In questo senso il latte non è un elemento intermedio, ma il vero fulcro dell’opera. È ciò che tiene insieme l’inizio dell’esistenza e la possibilità dell’amore, ricordando che ogni forma di umanità nasce da un atto di accoglienza. Giorgio Calcara, nel suo testo critico, ne coglie la dimensione simbolica definendolo un principio vitale capace di collegare il liquido amniotico al futuro, trasformando una materia biologica in una categoria filosofica.
La forza dell’installazione cresce ulteriormente grazie alla sua collocazione. Il neon dialoga con una delle statue che ornano il prospetto del Castello Carlo V e si dispone proprio sopra la figura di Venere, dea dell’amore e della fertilità. Non si tratta di una semplice coincidenza compositiva, ma di un incontro quasi naturale tra due linguaggi lontani nel tempo. La classicità e il contemporaneo finiscono per raccontare la stessa storia: quella della generazione, della cura, della continuità della vita.
L’opera dimostra come l’arte pubblica possa ancora produrre significato senza ricorrere alla monumentalità. Non invade lo spazio urbano, lo interpreta. La luce non cancella la pietra del castello, ma ne evidenzia nuove possibilità di lettura, trasformando un monumento storico in un luogo di riflessione condivisa.

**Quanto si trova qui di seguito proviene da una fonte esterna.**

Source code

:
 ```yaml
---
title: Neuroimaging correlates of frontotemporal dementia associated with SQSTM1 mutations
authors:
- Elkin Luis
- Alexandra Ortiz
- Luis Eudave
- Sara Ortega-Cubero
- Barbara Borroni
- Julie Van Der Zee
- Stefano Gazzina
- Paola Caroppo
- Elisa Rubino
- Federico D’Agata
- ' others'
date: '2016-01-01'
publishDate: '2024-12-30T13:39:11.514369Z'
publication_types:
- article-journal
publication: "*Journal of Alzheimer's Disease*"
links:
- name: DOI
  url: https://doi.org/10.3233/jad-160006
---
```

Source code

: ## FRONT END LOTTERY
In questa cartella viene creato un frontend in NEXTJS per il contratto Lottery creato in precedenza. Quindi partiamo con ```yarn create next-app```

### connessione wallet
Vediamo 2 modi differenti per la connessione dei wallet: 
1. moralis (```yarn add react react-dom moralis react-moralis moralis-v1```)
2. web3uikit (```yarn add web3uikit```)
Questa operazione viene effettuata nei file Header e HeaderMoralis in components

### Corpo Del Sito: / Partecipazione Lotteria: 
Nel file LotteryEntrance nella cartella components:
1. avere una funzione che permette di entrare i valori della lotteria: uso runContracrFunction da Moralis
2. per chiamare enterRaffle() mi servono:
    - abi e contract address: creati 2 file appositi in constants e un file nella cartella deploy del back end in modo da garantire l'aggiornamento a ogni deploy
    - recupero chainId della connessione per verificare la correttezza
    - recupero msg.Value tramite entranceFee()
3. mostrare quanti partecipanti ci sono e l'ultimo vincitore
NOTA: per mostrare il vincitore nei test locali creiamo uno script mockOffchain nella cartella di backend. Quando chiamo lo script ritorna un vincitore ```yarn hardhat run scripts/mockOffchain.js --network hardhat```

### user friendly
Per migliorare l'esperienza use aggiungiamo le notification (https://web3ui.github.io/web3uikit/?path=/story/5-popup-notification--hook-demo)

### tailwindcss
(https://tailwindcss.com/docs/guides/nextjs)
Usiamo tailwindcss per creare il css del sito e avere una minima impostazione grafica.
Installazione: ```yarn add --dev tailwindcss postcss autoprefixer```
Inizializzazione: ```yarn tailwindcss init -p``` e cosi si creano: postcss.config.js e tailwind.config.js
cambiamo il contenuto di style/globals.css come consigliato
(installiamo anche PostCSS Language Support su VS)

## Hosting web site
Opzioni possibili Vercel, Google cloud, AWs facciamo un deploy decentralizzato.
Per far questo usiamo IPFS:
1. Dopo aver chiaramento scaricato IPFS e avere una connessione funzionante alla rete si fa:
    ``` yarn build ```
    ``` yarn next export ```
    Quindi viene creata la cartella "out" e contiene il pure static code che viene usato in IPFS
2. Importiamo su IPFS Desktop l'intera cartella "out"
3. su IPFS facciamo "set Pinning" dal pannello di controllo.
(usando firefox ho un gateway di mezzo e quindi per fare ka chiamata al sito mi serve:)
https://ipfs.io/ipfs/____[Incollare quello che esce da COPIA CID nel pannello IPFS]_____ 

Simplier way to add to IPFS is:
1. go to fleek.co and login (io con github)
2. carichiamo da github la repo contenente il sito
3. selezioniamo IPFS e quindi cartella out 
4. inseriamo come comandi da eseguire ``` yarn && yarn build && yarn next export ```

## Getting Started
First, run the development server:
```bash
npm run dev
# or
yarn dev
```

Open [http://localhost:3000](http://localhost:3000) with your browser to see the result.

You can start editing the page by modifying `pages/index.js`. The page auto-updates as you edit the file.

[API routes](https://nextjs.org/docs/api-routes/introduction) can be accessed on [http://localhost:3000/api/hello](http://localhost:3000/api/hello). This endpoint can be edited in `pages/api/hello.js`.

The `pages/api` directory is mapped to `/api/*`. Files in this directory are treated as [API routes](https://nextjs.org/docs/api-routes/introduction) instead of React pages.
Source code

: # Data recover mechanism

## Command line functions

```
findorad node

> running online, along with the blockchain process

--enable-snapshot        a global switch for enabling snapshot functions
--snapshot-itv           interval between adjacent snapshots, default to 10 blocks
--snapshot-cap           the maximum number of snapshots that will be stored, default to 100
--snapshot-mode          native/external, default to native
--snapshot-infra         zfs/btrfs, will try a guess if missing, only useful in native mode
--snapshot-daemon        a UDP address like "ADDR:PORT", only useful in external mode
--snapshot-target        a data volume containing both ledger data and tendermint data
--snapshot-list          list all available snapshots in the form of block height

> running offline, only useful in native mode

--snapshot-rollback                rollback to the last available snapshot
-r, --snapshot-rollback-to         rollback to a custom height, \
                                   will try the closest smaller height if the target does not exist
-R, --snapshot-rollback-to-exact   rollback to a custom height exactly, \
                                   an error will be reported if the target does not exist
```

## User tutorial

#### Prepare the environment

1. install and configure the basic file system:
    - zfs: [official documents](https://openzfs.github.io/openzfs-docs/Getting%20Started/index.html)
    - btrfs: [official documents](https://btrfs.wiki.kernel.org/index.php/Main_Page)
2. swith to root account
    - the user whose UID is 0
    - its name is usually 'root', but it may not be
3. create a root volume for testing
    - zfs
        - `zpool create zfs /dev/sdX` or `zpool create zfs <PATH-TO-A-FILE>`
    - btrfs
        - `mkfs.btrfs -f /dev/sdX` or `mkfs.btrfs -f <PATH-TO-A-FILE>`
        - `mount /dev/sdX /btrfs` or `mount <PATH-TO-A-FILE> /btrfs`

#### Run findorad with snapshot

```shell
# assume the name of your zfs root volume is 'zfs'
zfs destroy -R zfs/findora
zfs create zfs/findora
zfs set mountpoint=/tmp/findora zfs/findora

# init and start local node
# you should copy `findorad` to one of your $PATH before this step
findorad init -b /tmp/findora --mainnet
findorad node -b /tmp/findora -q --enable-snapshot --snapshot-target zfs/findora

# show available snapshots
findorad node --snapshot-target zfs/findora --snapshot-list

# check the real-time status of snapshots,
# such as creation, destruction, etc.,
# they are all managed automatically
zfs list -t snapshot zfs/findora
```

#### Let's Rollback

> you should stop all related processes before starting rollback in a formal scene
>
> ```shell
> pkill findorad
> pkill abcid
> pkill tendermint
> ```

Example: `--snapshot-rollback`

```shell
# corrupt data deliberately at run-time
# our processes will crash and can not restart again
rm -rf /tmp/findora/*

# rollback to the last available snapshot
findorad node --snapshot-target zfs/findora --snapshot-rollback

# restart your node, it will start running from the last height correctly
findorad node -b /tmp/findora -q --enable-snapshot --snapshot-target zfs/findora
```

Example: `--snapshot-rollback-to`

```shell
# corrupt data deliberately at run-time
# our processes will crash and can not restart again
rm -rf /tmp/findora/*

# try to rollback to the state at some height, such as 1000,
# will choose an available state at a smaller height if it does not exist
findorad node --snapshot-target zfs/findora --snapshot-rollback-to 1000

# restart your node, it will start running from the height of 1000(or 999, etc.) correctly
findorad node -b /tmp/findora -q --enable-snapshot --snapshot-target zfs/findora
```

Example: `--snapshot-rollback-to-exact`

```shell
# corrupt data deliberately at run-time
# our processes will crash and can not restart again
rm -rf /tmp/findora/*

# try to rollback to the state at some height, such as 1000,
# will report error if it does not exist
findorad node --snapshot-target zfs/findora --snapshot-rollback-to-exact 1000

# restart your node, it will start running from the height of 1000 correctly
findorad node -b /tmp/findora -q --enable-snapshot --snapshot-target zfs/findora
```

Questa capacità di mettere in relazione passato e presente rappresenta anche il cuore di Ierofania – Sulle vie del Sacro, progetto diffuso che tra luglio e settembre coinvolge Palestrina, Paestum, Lecce, Matera, Locri e Giardini Naxos. Il titolo richiama il pensiero di Mircea Eliade e il concetto di ierofania come manifestazione del sacro nel mondo, ma la rassegna sceglie di affrontare questo tema attraverso un linguaggio multidisciplinare fatto di arte contemporanea, filosofia, teatro, musica, poesia e archeologia.
La tappa leccese ne rappresenta una delle espressioni più riuscite. Accanto alla mostra di Alessandro Valeri, il programma riunisce studiosi, filosofi, antropologi, musicisti e attori in un percorso che restituisce centralità ai luoghi della memoria senza trasformarli in scenografie. Il Castello Carlo V e il Santuario di Iside diventano così spazi di attraversamento culturale, nei quali il sacro non coincide con una dimensione confessionale, ma con la capacità dell’arte di riattivare domande profonde.
L’opera di Valeri riesce in questo intento con sorprendente naturalezza. Tre parole illuminate diventano un invito a riflettere sulle origini dell’esistenza e sulla responsabilità della cura. LIFE MILK LOVE sceglie la sottrazione, non cerca lo slogan, ma l’essenza.